震災とカタストロフ・ボンド(CAT債)市場

論文2011年夏号

野村證券金融工学研究センター 大本 隆

目次

  1. I.はじめに
  2. II.CAT債(CAT Bond)の定義と特徴
    1. CAT債とは何か
    2. CAT債の組成
    3. 東日本大震災時のCAT債
    4. CAT債のイベント・トリガー
    5. リスク・ファイナンス
  3. III.CAT債投資の数理
    1. 一つの資産クラスとしてのCAT債
    2. クレジット投資の代替手法
    3. 証券化商品、再保険との比較
  4. IV.おわりに
    1. CAT債、CATデリバティブの未来
    2. 保険と金融の今後

要約と結論

  1. 震災のようなカタストロフ(大規模災害)は大数の法則が効かない世界なので、従来の保険・再保険ではカバーしにくい。

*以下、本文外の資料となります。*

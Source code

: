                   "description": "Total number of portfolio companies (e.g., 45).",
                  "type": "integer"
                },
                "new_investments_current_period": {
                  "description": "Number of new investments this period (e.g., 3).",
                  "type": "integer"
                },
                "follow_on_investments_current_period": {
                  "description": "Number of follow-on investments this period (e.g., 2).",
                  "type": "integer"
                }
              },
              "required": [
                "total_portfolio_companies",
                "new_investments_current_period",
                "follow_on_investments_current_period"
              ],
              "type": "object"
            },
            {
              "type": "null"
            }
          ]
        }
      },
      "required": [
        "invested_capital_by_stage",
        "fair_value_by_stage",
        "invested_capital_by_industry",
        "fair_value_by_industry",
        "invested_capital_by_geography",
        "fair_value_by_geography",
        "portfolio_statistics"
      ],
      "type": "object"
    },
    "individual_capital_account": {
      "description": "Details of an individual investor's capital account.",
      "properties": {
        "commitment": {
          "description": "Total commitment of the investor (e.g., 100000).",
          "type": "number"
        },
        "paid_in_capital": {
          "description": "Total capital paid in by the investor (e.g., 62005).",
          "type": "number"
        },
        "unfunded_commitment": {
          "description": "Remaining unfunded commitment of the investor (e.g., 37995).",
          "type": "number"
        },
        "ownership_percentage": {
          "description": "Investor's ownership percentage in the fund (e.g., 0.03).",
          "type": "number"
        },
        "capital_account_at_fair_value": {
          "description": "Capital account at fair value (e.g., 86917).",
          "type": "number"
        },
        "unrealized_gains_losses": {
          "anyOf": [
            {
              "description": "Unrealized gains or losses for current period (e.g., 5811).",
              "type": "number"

保険リスクのエクスポージャーを再保険市場から資本市場に移転する仕組みとして、十数年前から登場したART(代替的リスク移転)、特にカタストロフ・ボンド(CAT債)が注目されている。
  2. CAT債のイベント・トリガーには、パラメトリック型、モデル損失型、実損型などがあり、複数のトリガーが関係するマルチ・トリガー、マルチ・ペリルという参照方式もある。CATリスクの分散と集中はトリガー設計に大きく依存する。
  3. CAT債の数理と投資対象としての魅力について、三つの観点から解説する。
    1. 1)分散投資の観点-他の伝統的資産との低相関性から、ポートフォリオに組み込む資産として有望である。
    2. 2)クレジット投資の観点-リスクプレミアム・パズルといわれるぐらい、CAT債のスプレッドは大きい(ハイ・クーポン)。
    3. 3)証券化商品投資の観点-商品設計の特徴として類似するところがある。
  4. CAT債市場の成長は堅調で、毎年数十億米ドル規模の新規発行が十年超続いている。今回の震災後では、トリガーや設計、リスク管理の再考が求められるであろうが、CAT債及びCATデリバティブ市場は拡大すると考えられる。